‘Don Juan DeMarco’ is about the spirit of romance

Johnny Depp has a way with the ladies in 'Don Juan DeMarco'
Johnny Depp has a way with the ladies in ‘Don Juan DeMarco’

In most American movies leading men are not given emotional lives, they’re given emotional moments. Chiefly, they’re given tasks, even in romantic comedies — reclaim the prize, win the girl, slay the dragon. It’s the Alpha Male as hero. In this regard, the deeply-romantic comedy Don Juan DeMarco is a welcome exception.

The film stars Johnny Depp as the title character, a patient in a mental facility who is either clinically insane, or the direct descendant of the legendary ladies man, Don Juan of Seville. Like his distant relative, DeMarco’s life revolves around romance.

“There are only four questions of value in life,” DeMarco shares early in the film. “What is sacred? Of what is the spirit made? What is worth living for, and what is worth dying for?

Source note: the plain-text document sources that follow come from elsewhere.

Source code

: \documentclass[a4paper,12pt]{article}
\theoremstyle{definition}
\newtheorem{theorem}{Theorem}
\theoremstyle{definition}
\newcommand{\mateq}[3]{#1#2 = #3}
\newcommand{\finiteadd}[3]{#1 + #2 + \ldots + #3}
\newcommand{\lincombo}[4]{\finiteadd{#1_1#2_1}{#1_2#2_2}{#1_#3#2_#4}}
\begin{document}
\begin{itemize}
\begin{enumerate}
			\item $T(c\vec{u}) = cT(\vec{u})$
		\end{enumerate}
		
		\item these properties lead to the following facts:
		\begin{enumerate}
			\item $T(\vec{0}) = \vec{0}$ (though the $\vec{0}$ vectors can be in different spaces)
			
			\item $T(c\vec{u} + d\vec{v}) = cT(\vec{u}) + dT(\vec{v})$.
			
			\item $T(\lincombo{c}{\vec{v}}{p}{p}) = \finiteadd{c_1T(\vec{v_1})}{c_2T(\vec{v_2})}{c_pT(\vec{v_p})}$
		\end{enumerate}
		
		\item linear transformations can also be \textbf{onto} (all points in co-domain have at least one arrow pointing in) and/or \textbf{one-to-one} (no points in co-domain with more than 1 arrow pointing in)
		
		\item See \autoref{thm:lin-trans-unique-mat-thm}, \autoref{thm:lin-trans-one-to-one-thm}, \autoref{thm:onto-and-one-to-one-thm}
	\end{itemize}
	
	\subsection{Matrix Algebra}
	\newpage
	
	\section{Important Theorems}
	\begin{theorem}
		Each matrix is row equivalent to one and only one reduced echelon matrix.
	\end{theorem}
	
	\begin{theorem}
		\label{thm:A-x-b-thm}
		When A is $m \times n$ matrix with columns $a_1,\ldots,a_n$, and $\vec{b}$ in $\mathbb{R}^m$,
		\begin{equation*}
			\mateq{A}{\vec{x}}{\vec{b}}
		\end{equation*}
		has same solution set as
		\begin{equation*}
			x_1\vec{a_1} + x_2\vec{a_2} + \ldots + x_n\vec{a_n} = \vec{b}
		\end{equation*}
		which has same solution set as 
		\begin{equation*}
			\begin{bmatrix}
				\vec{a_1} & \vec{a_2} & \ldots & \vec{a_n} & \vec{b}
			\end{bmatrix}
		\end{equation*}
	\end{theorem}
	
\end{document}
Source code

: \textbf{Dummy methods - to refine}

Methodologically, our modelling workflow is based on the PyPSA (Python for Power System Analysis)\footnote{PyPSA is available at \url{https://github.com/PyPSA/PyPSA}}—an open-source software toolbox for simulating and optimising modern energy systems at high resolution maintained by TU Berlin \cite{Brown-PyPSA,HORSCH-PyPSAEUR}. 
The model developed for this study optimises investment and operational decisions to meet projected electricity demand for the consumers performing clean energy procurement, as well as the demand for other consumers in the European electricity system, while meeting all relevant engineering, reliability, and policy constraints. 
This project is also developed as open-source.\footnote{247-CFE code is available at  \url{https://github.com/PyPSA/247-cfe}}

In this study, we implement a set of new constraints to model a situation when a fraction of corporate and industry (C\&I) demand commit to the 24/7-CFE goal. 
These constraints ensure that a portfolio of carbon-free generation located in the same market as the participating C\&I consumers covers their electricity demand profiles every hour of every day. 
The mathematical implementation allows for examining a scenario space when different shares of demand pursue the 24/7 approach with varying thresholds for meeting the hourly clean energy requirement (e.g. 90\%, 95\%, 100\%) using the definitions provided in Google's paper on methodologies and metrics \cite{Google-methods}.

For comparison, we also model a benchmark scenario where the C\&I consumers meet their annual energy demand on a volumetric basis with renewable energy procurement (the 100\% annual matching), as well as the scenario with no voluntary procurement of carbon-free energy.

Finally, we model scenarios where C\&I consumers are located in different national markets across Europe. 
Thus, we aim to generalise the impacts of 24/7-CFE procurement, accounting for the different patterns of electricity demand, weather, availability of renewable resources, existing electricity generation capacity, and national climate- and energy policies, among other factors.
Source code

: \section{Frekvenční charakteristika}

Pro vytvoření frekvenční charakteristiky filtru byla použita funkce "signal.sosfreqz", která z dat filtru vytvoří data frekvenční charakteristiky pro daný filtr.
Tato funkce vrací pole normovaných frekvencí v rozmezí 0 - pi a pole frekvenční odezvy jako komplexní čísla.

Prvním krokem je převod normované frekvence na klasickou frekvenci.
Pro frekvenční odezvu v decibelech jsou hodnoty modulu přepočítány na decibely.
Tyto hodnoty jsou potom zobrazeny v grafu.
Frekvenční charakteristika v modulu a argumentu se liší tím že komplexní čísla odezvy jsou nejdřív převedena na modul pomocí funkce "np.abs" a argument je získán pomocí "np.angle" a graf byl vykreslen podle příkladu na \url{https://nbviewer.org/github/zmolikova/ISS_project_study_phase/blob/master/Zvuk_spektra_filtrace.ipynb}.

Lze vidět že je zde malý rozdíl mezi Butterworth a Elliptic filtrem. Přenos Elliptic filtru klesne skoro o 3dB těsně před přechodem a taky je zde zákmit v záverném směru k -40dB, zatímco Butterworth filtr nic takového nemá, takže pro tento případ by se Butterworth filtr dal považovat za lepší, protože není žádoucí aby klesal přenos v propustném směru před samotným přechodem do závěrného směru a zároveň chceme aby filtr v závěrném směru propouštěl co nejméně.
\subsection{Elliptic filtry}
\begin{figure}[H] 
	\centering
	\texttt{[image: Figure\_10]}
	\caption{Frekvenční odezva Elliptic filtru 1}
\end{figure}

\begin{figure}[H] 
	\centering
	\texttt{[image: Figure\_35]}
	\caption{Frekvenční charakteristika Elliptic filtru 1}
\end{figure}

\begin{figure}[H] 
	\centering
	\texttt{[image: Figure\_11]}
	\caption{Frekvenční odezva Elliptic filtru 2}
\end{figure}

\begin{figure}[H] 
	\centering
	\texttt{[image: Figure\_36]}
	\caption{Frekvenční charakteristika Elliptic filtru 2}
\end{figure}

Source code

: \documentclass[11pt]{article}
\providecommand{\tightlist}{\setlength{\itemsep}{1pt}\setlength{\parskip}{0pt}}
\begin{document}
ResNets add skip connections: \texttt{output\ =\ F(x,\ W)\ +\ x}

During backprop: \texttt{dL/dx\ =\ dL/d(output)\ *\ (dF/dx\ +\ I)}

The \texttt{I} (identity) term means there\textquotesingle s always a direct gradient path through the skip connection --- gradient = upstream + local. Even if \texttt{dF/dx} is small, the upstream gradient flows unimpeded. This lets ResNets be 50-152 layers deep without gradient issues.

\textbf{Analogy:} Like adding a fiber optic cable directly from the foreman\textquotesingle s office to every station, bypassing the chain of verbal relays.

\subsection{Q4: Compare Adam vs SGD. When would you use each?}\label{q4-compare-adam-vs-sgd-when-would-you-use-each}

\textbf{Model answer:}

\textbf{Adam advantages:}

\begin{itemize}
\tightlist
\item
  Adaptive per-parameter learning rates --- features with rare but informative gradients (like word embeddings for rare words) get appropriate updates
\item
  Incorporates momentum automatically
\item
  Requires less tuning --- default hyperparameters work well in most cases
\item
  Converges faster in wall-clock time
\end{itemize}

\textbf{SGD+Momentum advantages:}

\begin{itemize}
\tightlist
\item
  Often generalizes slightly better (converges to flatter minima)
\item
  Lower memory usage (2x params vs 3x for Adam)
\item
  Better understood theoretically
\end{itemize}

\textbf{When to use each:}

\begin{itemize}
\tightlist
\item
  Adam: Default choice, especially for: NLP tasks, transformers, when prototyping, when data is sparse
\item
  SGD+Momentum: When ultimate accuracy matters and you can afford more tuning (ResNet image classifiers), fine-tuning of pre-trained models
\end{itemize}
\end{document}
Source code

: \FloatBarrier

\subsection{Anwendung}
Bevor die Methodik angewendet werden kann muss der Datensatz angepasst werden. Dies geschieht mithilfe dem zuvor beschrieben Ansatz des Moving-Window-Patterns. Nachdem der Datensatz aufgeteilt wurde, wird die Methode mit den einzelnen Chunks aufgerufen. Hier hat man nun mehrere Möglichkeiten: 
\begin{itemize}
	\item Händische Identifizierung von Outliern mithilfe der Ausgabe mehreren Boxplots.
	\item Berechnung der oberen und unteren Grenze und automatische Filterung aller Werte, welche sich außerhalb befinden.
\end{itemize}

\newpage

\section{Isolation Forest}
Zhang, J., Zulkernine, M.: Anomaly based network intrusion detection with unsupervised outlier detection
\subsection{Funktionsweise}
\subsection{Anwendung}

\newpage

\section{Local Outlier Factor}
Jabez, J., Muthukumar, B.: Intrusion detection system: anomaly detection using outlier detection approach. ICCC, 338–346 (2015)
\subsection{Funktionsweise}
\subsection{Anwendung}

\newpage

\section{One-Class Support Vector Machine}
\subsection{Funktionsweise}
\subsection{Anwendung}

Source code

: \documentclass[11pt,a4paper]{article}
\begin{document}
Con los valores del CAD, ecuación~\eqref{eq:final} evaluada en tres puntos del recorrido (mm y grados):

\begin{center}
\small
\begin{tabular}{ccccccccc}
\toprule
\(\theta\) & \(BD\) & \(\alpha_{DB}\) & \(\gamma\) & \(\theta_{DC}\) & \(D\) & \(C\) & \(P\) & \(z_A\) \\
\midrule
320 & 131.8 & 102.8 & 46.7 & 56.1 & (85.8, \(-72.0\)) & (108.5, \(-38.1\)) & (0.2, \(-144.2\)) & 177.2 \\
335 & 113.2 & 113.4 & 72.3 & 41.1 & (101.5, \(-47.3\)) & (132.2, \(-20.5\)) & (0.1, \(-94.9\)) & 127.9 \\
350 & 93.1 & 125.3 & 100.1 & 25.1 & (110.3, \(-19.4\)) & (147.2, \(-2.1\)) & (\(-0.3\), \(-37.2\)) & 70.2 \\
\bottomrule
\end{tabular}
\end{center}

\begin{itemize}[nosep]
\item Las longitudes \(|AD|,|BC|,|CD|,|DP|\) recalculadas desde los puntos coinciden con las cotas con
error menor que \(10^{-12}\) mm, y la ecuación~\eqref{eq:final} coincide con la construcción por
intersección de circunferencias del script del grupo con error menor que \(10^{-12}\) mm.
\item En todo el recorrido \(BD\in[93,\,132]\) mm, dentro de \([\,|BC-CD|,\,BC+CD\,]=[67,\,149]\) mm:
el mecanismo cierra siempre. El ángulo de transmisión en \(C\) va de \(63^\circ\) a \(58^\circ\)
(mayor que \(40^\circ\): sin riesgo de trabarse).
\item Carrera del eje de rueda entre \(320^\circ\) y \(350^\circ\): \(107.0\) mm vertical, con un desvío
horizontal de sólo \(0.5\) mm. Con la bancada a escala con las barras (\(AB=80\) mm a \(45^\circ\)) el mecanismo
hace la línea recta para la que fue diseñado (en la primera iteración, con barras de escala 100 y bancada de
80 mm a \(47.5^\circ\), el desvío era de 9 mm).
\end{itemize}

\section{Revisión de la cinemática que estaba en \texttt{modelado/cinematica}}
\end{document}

The answer for each is the same: only love.” It’s this wonderfully romantic notion that informs every scene in this mid-nineties gem.

If Don Juan DeMarco came and went without much fanfare back in ‘95, there is only one explanation — sometimes the critics get it wrong.

The film opens with the “Spanish nobleman” donning the last of his formal attire; a flowing cape, a black mask, leather gauntlets, etc. Focusing on these details, we could be in the age of gasping heroines and the dashing caballeros that crossed swords in their honor. Instead, the nobleman strides down the street of a modern metropolis. DeMarco’s voiceover explains that he’s the world’s greatest lover, he has made love to over a thousand women, has just turned twenty-one, and has chosen this night to die. His reason? A broken heart, of course. Before going bravely to his death, the dapper youth opts for one final “conquest.”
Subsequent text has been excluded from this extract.